Are your frameworks bulletproof?

Are your frameworks bulletproof?

Imagine that you're a developer in a large company working to solve a high-profile architectural problem in an app. Your team has compiled all of the company's use-cases within that particular problem and developed a framework that solves not only all of those use-cases but also some additional ones that you're expecting developers will need in the near future as the project grows. The developers of the company are on board with this change, and over a large period of time, you've written extensive documentation on how to use this new framework, instructed developers on where to find said docs, and migrated the project to use it.

Fast-forwarding a couple of years, the project is now in such a bad state that you're in a position in which you essentially need to throw everything away and start from scratch. To make matters worse, not only the architectural problem your framework was supposed to fix is still unsolved, it's now arguably in a much worse shape and considerably harder to fix than before. What in holy heaven happened here?

I've been witnessing projects end up in this situation over and over throughout the years, and it's always because the developers are making the same mistake: they didn't account for human ingenuity. It's important to always keep in mind that the main priority of most developers is to save time; when facing a coding challenge in which the correct way to go is to completely refactor their current code, even if you provide extensive documentation on how to solve that particular problem, most people’s first instinct will be to avoid that as much as possible by trying to come up with clever workarounds.

This is not necessarily done out of malice or ignorance. It could be very well that the developer is being pressured into following this path by external factors such as unreasonable product managers, but if you do not account for this when designing systems that will be used by other developers, you’re bound to have issues in the long run.

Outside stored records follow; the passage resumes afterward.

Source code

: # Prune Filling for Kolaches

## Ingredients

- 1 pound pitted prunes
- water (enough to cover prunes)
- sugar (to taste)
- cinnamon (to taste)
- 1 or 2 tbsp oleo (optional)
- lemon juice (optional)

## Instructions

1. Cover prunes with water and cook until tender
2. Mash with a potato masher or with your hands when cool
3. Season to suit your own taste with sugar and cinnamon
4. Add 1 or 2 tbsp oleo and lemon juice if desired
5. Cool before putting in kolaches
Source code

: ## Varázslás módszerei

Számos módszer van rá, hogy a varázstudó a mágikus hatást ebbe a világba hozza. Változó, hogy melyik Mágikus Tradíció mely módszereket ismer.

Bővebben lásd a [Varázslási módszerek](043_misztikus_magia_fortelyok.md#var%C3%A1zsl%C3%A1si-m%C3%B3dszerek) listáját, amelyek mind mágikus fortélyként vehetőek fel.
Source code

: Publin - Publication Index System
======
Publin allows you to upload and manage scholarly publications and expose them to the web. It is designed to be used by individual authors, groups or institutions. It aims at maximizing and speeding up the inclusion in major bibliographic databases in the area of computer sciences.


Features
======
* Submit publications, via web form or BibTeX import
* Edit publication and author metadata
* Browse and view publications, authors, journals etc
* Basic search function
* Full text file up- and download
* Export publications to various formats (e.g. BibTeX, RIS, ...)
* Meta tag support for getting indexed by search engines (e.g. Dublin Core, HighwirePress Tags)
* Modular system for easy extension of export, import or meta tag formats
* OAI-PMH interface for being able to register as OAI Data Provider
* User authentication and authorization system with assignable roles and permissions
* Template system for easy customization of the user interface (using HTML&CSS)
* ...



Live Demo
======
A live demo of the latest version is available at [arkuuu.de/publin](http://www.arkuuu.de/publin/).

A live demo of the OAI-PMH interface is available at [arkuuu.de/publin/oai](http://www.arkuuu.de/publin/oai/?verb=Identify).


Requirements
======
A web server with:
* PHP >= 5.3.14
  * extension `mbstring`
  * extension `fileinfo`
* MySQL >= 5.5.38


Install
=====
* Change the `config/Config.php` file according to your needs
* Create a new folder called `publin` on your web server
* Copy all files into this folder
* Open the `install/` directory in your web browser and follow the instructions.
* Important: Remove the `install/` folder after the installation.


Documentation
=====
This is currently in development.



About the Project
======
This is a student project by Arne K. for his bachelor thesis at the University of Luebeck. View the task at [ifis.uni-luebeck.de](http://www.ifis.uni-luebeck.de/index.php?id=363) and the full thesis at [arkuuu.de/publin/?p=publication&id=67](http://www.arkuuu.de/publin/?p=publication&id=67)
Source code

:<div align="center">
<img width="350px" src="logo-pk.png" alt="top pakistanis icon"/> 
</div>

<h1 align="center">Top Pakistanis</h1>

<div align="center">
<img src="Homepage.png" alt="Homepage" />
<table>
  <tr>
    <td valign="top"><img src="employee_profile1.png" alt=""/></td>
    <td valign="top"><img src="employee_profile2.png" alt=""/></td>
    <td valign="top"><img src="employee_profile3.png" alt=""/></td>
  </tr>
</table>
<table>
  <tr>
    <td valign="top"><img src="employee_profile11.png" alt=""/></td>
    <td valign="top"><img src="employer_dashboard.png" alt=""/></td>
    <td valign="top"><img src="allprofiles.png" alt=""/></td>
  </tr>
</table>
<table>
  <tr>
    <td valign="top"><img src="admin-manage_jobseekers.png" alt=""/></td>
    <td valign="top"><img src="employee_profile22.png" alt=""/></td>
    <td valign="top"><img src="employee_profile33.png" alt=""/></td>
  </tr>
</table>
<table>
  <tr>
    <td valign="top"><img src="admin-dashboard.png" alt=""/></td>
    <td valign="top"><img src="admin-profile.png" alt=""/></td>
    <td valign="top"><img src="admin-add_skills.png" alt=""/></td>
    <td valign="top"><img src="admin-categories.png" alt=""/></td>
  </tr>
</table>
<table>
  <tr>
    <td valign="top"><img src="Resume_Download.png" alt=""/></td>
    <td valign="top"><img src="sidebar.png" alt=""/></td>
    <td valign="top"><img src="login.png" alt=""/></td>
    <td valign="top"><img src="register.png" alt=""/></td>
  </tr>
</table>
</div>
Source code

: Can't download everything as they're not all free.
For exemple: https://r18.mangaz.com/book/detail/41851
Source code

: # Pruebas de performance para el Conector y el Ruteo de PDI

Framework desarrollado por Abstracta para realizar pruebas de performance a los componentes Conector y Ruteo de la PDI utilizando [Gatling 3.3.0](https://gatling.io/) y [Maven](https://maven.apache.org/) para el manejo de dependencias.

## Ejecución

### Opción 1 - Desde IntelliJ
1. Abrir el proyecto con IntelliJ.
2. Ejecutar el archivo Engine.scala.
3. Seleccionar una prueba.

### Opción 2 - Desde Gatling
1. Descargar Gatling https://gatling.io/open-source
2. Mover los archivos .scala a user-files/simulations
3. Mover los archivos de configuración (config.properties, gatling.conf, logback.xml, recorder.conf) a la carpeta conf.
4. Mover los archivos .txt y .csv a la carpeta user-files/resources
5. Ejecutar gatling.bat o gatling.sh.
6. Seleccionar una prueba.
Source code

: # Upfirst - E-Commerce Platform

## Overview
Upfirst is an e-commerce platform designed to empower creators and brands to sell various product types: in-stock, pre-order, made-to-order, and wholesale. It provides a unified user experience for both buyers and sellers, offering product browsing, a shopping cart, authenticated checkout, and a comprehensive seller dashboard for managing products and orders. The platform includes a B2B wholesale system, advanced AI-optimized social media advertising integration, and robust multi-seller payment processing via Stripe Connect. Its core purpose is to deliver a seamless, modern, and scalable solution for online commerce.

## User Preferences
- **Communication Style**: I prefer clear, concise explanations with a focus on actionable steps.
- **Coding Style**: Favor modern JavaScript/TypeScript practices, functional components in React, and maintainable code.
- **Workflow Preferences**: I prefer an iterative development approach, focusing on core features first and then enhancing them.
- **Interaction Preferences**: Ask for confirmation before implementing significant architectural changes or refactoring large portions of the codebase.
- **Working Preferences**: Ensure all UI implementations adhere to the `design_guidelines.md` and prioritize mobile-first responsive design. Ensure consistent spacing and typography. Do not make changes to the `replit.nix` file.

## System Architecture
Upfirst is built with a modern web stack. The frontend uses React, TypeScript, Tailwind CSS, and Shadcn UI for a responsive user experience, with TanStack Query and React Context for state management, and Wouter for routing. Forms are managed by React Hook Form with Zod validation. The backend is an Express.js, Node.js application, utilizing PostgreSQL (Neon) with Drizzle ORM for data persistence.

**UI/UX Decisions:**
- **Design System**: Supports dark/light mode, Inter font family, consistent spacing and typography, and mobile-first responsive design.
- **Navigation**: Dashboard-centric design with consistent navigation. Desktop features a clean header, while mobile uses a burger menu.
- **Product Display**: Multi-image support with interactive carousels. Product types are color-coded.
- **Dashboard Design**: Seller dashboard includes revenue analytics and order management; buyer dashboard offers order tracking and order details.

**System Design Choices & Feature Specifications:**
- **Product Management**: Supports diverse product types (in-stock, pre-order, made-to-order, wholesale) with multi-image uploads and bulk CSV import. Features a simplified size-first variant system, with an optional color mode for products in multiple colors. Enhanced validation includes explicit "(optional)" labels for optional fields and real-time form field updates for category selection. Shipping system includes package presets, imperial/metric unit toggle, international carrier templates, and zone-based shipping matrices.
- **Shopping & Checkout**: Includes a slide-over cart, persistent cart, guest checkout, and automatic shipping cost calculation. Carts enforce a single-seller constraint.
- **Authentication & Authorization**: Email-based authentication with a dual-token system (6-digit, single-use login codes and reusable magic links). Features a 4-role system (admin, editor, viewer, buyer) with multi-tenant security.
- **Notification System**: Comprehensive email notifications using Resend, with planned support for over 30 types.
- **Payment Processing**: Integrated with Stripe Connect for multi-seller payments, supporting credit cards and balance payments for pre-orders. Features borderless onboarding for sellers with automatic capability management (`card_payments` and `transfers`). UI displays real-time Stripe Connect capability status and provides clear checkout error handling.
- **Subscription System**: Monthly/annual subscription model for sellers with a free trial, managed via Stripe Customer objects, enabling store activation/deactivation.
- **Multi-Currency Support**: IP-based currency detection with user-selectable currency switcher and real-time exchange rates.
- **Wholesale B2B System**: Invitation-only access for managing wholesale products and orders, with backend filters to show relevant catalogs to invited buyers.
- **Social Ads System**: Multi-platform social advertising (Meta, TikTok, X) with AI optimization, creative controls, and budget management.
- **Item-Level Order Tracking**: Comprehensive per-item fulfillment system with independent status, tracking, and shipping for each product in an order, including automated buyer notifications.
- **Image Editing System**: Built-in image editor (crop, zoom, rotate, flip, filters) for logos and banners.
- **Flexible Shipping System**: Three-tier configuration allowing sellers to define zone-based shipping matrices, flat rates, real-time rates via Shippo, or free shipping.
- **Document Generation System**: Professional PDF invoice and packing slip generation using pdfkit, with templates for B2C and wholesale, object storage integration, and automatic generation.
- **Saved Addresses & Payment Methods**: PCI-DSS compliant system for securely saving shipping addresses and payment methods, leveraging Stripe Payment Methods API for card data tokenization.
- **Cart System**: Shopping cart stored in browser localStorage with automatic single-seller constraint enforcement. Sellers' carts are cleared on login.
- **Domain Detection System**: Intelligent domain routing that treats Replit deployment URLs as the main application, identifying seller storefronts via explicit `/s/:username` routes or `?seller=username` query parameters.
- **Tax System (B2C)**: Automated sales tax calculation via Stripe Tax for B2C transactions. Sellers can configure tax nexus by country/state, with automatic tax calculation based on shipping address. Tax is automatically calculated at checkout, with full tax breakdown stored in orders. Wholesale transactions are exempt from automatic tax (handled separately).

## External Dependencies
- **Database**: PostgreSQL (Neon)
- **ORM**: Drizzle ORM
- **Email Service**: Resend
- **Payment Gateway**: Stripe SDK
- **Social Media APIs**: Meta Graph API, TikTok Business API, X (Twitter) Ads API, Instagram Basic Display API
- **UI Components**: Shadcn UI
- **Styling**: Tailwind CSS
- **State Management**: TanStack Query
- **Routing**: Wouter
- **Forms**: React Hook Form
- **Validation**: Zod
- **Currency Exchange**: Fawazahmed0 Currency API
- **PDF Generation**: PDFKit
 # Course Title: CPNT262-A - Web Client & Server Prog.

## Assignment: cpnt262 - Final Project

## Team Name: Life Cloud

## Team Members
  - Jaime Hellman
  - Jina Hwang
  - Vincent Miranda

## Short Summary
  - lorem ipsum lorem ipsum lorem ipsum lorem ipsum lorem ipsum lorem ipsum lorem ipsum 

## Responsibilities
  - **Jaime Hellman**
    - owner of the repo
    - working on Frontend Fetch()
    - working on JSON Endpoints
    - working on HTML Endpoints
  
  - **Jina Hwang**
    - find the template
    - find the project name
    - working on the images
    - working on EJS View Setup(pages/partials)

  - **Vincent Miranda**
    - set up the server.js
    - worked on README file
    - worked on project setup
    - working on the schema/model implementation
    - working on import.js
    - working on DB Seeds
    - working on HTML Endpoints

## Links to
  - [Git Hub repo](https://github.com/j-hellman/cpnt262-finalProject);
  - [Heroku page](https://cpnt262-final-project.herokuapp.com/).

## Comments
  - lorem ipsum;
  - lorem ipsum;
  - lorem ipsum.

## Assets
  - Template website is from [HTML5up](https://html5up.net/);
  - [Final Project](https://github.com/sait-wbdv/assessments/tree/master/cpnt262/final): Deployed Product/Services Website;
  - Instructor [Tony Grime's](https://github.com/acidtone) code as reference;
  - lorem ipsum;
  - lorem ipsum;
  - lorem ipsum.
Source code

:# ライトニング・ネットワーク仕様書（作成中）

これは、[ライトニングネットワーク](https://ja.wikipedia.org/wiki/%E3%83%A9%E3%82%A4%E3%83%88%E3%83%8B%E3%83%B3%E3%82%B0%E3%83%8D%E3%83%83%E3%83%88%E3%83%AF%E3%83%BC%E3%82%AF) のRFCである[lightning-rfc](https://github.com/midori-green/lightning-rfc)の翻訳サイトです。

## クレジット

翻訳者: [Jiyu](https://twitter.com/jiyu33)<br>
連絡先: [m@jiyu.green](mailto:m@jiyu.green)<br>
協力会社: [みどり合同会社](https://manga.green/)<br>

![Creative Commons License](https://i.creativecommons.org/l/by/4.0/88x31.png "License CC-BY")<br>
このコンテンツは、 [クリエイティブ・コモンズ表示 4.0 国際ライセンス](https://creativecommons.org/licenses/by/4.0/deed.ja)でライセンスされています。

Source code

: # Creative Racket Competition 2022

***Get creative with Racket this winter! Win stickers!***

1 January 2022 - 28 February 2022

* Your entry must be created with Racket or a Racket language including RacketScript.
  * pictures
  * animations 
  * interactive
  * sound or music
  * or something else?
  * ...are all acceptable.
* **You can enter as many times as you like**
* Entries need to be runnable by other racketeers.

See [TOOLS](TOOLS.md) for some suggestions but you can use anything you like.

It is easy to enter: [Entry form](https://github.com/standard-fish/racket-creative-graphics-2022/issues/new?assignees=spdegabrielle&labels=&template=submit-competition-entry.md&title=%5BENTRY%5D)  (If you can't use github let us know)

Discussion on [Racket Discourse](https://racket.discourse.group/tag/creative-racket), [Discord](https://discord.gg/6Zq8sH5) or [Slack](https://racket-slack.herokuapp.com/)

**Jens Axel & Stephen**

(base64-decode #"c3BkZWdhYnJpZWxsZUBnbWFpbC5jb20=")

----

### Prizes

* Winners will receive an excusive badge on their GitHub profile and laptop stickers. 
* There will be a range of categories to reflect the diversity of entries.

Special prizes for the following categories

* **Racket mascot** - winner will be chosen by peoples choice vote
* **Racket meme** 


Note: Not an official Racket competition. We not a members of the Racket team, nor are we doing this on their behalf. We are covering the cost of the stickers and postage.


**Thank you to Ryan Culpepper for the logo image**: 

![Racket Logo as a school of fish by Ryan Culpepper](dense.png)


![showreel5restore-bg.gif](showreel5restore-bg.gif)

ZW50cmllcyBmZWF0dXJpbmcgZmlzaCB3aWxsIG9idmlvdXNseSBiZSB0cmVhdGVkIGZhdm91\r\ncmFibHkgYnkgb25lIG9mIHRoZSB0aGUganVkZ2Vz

While hacky code is generally not too much of a big deal in smaller companies where it’s common practice for all developers to be aware of what everyone else is doing (thus having more space for feedback and collaboration), in the world of large companies where teams are designed to run independently from each other with minimal collaboration, workarounds are ticking time bombs. As years go by and the project evolves, these hacks and workarounds get lodged so deep into the code that your project now has entire systems written on top of them, making them so unpredictable and fragile that one point you become outright unable to make any further improvements to a system without first removing the hacks from the code. However, in large companies, the amount of work necessary to fix situations like this can be so unfeasible that there's often no choice other than to write even more hacks and hope for the best, leading to borderline unmanageable systems with several years of unfixable legacy code that will haunt the project and its engineers for the rest of its life.

In over a decade of software engineering, I have never gotten to know a single large product that didn’t have this problem. It seems that the nature of how large companies operate makes it inevitable that at one point someone will merge a dangerous workaround that will have severe consequences in the long run, but it's possible for you as a platform engineer to reduce the likelihood of this happening by designing your systems to be as bulletproof as possible.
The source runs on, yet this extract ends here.